Segment Start: Listed records
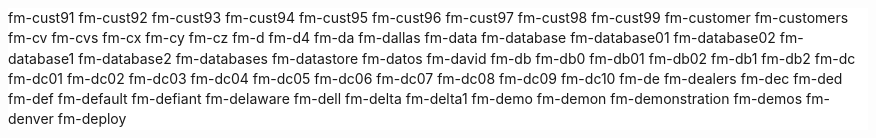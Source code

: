 fm-cust91
fm-cust92
fm-cust93
fm-cust94
fm-cust95
fm-cust96
fm-cust97
fm-cust98
fm-cust99
fm-customer
fm-customers
fm-cv
fm-cvs
fm-cx
fm-cy
fm-cz
fm-d
fm-d4
fm-da
fm-dallas
fm-data
fm-database
fm-database01
fm-database02
fm-database1
fm-database2
fm-databases
fm-datastore
fm-datos
fm-david
fm-db
fm-db0
fm-db01
fm-db02
fm-db1
fm-db2
fm-dc
fm-dc01
fm-dc02
fm-dc03
fm-dc04
fm-dc05
fm-dc06
fm-dc07
fm-dc08
fm-dc09
fm-dc10
fm-de
fm-dealers
fm-dec
fm-ded
fm-def
fm-default
fm-defiant
fm-delaware
fm-dell
fm-delta
fm-delta1
fm-demo
fm-demon
fm-demonstration
fm-demos
fm-denver
fm-deploy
Segment End: Listed records
» What you are asked to do
The job here is to write out the records exactly, pictures excluded.

» Response to the task
Source code

: fm-cust91
fm-cust92
fm-cust93
fm-cust94
fm-cust95
fm-cust96
fm-cust97
fm-cust98
fm-cust99
fm-customer
fm-customers
fm-cv
fm-cvs
fm-cx
fm-cy
fm-cz
fm-d
fm-d4
fm-da
fm-dallas
fm-data
fm-database
fm-database01
fm-database02
fm-database1
fm-database2
fm-databases
fm-datastore
fm-datos
fm-david
fm-db
fm-db0
fm-db01
fm-db02
fm-db1
fm-db2
fm-dc
fm-dc01
fm-dc02
fm-dc03
fm-dc04
fm-dc05
fm-dc06
fm-dc07
fm-dc08
fm-dc09
fm-dc10
fm-de
fm-dealers
fm-dec
fm-ded
fm-def
fm-default
fm-defiant
fm-delaware
fm-dell
fm-delta
fm-delta1
fm-demo
fm-demon
fm-demonstration
fm-demos
fm-denver
fm-deploy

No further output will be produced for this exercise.